### [About this task]
What is needed is every line, exactly as given, from the line containing "<th>Terraform/AWS architecture management</th>" through the end of the data below.
━━ Data excerpts
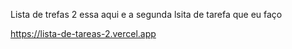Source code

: Lista de trefas 2 essa aqui e a segunda lsita de tarefa que eu faço

https://lista-de-tareas-2.vercel.app
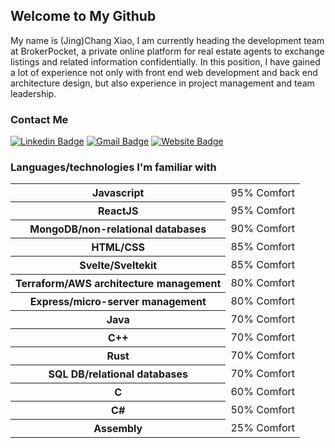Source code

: ## Welcome to My Github

My name is (Jing)Chang Xiao, I am currently heading the development team at BrokerPocket, a private online platform for real estate agents to exchange listings and related information confidentially. In this position, I have gained a lot of experience not only with front end web development and back end architecture design, but also experience in project management and team leadership.

### Contact Me

[![Linkedin Badge](https://img.shields.io/badge/-LinkedIn-242424?style=for-the-badge&labelColor=0e76a8&logo=linkedin&logoColor=ffffff)](https://www.linkedin.com/in/jingchang-xiao/)
[![Gmail Badge](https://img.shields.io/badge/-chang.x1994@gmail.com-242424?style=for-the-badge&labelColor=c0392b&logo=gmail&logoColor=ffffff)](mailto:chang.x1994@gmail.com)
[![Website Badge](https://img.shields.io/badge/-Website-242424?style=for-the-badge&labelColor=FF3E00&logo=svelte&logoColor=ffffff)](https://changxiao.me)

### Languages/technologies I'm familiar with
<table>
  <tr>
    <th>Javascript</th>
    <td>95% Comfort</td>
  </tr>
  <tr>
    <th>ReactJS</th>
    <td>95% Comfort</td>
  </tr>
  <tr>
    <th>MongoDB/non-relational databases</th>
    <td>90% Comfort</td>
  </tr>
  <tr>
    <th>HTML/CSS</th>
    <td>85% Comfort</td>
  </tr>
  <tr>
    <th>Svelte/Sveltekit</th>
    <td>85% Comfort</td>
  </tr>
  <tr>
    <th>Terraform/AWS architecture management</th>
    <td>80% Comfort</td>
  </tr>
  <tr>
    <th>Express/micro-server management</th>
    <td>80% Comfort</td>
  </tr>
  <tr>
    <th>Java</th>
    <td>70% Comfort</td>
  </tr>
  <tr>
    <th>C++</th>
    <td>70% Comfort</td>
  </tr>
  <tr>
    <th>Rust</th>
    <td>70% Comfort</td>
  </tr>
  <tr>
    <th>SQL DB/relational databases</th>
    <td>70% Comfort</td>
  </tr>
  <tr>
    <th>C</th>
    <td>60% Comfort</td>
  </tr>
  <tr>
    <th>C#</th>
    <td>50% Comfort</td>
  </tr>
  <tr>
    <th>Assembly</th>
    <td>25% Comfort</td>
  </tr>
</table>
━━━━
### [Your solution]
    <th>Terraform/AWS architecture management</th>
    <td>80% Comfort</td>
  </tr>
  <tr>
    <th>Express/micro-server management</th>
    <td>80% Comfort</td>
  </tr>
  <tr>
    <th>Java</th>
    <td>70% Comfort</td>
  </tr>
  <tr>
    <th>C++</th>
    <td>70% Comfort</td>
  </tr>
  <tr>
    <th>Rust</th>
    <td>70% Comfort</td>
  </tr>
  <tr>
    <th>SQL DB/relational databases</th>
    <td>70% Comfort</td>
  </tr>
  <tr>
    <th>C</th>
    <td>60% Comfort</td>
  </tr>
  <tr>
    <th>C#</th>
    <td>50% Comfort</td>
  </tr>
  <tr>
    <th>Assembly</th>
    <td>25% Comfort</td>
  </tr>
</table>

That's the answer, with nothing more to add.